▶ EXERCISE INSTRUCTIONS
Emit an exact copy of the lines running from the start of the records to the line containing "Este projeto implementa", both included.

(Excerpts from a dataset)
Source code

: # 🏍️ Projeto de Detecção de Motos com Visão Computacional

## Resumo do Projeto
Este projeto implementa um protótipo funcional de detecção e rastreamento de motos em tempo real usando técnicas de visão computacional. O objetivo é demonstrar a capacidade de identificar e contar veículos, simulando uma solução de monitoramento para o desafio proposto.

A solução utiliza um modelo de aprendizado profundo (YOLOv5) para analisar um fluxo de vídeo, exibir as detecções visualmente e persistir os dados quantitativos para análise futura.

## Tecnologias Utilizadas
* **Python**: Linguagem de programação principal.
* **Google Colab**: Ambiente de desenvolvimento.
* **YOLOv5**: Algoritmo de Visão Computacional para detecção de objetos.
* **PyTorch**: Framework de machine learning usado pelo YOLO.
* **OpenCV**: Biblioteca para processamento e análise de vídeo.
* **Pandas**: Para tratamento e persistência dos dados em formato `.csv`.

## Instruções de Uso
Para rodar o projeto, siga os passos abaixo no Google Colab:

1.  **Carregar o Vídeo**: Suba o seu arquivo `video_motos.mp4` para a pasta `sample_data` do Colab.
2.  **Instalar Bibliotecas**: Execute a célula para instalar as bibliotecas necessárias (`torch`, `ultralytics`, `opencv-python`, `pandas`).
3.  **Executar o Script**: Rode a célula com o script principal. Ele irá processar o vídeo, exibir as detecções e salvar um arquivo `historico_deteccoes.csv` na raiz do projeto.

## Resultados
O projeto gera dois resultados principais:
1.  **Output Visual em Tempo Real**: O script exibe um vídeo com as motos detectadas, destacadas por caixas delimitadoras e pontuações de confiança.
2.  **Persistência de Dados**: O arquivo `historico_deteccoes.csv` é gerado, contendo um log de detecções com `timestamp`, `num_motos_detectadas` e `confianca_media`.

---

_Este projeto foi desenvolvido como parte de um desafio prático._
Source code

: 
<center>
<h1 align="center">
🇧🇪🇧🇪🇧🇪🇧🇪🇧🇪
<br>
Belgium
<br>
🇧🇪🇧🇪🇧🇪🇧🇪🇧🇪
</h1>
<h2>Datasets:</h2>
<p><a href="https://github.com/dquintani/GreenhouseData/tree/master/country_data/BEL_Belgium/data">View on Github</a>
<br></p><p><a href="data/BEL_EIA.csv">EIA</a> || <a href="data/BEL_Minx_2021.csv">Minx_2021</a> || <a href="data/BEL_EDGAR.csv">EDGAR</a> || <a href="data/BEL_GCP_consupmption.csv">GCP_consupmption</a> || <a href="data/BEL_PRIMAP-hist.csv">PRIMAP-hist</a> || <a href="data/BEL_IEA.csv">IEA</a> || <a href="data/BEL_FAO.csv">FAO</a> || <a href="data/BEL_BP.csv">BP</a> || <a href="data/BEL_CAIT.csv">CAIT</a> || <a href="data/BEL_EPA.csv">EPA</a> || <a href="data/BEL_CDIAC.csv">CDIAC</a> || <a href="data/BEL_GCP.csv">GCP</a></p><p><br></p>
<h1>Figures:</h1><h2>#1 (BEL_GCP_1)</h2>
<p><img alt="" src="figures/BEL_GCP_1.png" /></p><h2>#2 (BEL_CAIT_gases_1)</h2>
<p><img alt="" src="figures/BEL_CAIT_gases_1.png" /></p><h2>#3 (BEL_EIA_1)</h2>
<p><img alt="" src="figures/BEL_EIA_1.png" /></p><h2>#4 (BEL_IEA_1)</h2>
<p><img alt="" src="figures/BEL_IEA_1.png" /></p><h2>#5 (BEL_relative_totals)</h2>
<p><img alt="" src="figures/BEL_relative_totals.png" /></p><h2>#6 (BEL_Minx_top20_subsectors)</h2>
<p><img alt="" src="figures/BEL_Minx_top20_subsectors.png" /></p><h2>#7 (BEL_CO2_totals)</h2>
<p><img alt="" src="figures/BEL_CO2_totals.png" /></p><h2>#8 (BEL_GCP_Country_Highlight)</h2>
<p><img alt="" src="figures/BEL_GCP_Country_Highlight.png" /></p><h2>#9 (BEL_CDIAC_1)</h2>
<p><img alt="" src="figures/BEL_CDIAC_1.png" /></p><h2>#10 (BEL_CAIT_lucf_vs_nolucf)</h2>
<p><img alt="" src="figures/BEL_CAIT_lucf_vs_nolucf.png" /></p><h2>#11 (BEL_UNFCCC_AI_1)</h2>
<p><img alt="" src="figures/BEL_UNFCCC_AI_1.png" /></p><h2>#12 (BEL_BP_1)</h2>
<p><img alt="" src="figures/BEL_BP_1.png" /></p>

▶ OUTPUT OF THE EXERCISE
Source code

: # 🏍️ Projeto de Detecção de Motos com Visão Computacional

## Resumo do Projeto
Este projeto implementa um protótipo funcional de detecção e rastreamento de motos em tempo real usando técnicas de visão computacional. O objetivo é demonstrar a capacidade de identificar e contar veículos, simulando uma solução de monitoramento para o desafio proposto.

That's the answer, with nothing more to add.